◆ **Task directions**
Each entry below is to be transcribed exactly; pictures are not copied.

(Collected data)
◇ ◇ ◇ ◇ ◇

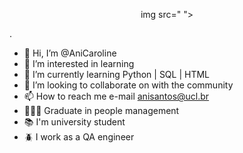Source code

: <p align="center">
    img src=" ">
</p>

.



- 👋 Hi, I’m @AniCaroline
- 👀 I’m interested in learning
- 🌱 I’m currently learning Python | SQL | HTML
- 💞️ I’m looking to collaborate on with the community
- 📫 How to reach me e-mail anisantos@ucl.br
- 🧑🏻‍🎓 Graduate in people management
- 📚 I'm university student
- 🪲 I work as a QA engineer 

<!---
AniCaroline/AniCaroline is a ✨ special ✨ repository because its `README.md` (this file) appears on your GitHub profile.
You can click the Preview link to take a look at your changes.
--->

◇ ◇ ◇ ◇ ◇

◆ **Exercise response**
Source code

: <p align="center">
    img src=" ">
</p>

.



- 👋 Hi, I’m @AniCaroline
- 👀 I’m interested in learning
- 🌱 I’m currently learning Python | SQL | HTML
- 💞️ I’m looking to collaborate on with the community
- 📫 How to reach me e-mail anisantos@ucl.br
- 🧑🏻‍🎓 Graduate in people management
- 📚 I'm university student
- 🪲 I work as a QA engineer 

<!---
AniCaroline/AniCaroline is a ✨ special ✨ repository because its `README.md` (this file) appears on your GitHub profile.
You can click the Preview link to take a look at your changes.
--->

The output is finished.